DATA FOR ANALYSIS below:
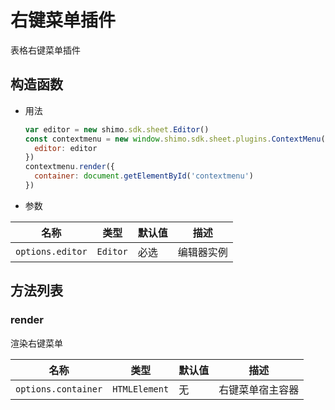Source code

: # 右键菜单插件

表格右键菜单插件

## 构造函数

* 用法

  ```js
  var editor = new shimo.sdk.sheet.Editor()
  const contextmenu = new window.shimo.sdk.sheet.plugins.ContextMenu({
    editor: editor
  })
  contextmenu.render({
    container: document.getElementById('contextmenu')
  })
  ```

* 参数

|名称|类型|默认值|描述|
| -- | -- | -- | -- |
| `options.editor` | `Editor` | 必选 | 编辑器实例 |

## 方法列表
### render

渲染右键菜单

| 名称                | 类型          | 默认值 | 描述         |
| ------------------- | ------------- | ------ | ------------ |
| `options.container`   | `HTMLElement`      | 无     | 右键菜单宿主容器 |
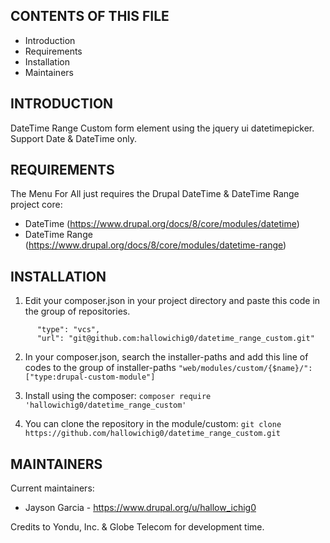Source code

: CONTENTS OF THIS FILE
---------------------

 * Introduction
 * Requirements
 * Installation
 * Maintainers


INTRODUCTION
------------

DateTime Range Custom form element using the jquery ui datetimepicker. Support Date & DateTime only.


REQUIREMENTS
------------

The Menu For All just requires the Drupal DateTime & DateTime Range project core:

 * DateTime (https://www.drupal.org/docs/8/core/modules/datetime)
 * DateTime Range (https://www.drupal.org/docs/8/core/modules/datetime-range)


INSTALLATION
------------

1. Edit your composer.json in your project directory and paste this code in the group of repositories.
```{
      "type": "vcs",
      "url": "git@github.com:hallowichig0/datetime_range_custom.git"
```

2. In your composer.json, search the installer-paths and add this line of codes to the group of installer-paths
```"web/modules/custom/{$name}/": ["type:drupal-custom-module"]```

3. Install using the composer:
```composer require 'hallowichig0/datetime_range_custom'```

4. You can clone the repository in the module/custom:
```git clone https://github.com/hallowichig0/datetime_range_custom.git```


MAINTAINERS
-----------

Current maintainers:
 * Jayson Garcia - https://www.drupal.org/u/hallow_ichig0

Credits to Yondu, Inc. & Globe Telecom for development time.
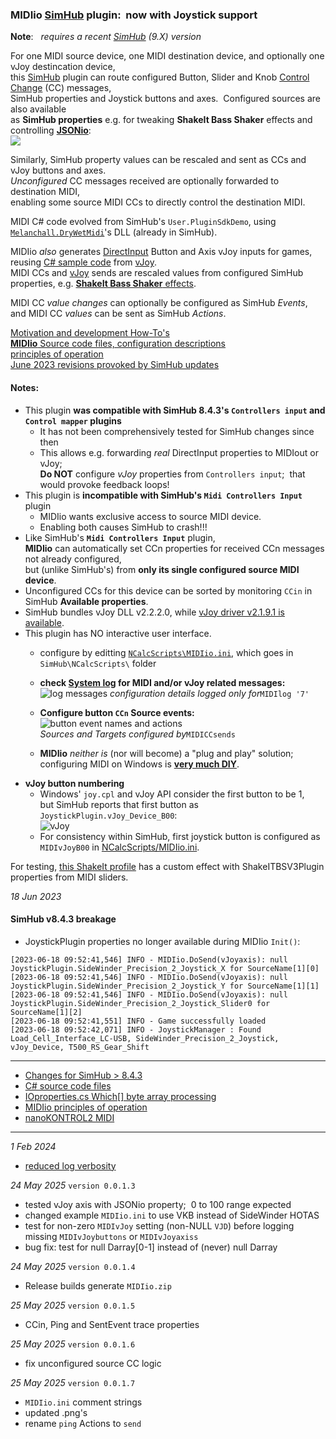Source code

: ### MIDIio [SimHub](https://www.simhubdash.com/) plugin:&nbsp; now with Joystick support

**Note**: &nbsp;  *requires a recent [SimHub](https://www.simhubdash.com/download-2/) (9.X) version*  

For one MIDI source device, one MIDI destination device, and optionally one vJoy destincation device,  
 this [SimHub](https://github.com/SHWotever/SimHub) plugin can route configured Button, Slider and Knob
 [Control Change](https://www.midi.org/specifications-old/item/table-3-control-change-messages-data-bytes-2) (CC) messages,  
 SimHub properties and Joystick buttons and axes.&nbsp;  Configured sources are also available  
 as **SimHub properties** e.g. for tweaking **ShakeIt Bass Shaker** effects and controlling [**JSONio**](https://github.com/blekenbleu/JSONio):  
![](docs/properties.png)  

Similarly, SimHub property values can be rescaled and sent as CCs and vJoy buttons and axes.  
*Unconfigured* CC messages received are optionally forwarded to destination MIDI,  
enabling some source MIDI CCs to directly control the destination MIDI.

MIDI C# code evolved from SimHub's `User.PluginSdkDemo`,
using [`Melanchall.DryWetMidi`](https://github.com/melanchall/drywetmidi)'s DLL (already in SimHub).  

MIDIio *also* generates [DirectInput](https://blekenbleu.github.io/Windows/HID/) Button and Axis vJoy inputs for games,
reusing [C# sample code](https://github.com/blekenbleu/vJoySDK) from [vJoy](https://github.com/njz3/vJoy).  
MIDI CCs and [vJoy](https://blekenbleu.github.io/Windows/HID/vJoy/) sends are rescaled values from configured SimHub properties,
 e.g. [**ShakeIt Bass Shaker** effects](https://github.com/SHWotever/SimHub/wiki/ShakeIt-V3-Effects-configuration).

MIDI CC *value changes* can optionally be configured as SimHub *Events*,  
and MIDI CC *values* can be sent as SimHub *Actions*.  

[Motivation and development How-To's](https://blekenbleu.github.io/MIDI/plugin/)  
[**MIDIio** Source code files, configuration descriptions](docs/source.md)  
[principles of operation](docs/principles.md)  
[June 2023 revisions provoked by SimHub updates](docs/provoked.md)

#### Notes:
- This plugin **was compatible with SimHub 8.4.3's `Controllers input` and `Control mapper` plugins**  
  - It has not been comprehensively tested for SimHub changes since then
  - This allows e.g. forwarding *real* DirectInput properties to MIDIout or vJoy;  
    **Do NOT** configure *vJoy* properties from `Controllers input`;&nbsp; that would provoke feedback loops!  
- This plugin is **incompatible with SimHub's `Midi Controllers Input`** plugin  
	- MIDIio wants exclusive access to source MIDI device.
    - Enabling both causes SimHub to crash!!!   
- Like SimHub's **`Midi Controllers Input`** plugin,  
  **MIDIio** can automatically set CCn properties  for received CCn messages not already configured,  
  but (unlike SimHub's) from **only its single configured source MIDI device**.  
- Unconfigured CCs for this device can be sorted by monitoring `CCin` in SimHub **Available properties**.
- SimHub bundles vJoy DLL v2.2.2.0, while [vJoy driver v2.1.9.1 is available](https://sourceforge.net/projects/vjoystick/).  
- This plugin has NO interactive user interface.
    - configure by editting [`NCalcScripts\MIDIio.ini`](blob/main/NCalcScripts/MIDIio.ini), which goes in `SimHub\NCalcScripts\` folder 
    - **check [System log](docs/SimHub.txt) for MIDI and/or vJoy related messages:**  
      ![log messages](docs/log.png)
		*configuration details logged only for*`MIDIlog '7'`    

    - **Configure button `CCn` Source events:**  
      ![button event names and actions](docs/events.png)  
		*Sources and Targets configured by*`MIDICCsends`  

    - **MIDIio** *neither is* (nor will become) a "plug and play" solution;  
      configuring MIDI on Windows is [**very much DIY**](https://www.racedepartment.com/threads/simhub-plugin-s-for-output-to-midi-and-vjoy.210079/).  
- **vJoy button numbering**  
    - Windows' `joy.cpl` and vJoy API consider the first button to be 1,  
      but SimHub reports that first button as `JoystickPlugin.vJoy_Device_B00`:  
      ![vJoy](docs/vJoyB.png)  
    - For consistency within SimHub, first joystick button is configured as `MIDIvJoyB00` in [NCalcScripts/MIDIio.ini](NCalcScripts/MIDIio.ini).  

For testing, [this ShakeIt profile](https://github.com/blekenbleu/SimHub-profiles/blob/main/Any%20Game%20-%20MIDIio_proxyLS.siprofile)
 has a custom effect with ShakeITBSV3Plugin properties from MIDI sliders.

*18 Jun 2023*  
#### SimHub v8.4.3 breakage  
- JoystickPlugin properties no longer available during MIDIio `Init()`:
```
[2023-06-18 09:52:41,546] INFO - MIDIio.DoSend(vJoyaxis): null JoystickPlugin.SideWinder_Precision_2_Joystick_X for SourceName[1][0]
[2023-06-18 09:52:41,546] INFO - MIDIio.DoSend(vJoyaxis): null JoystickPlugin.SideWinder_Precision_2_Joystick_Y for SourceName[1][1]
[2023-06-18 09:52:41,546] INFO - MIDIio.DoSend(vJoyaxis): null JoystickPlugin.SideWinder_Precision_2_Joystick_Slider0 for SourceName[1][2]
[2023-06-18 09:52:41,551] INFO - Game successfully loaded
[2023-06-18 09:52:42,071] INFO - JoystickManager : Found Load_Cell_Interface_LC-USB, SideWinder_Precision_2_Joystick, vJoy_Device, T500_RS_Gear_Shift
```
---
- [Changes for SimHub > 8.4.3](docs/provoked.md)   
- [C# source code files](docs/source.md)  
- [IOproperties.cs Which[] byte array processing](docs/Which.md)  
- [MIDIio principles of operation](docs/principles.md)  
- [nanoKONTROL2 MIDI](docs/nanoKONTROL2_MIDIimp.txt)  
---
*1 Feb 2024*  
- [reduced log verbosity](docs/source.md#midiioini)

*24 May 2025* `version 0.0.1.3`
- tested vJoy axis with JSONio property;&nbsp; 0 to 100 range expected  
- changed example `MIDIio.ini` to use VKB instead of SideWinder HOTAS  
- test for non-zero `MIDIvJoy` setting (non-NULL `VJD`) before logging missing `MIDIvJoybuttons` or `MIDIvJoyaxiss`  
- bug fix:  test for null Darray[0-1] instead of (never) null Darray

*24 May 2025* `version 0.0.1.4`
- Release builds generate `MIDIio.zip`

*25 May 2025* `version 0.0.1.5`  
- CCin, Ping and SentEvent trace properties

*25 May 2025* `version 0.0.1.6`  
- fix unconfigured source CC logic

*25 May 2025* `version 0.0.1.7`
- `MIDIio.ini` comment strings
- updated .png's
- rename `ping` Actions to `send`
End of DATA FOR ANALYSIS.
WORK REQUEST.
Each line in the listing where the word "that" is found is to be copied.

ANSWER.
    **Do NOT** configure *vJoy* properties from `Controllers input`;&nbsp; that would provoke feedback loops!  
      but SimHub reports that first button as `JoystickPlugin.vJoy_Device_B00`:  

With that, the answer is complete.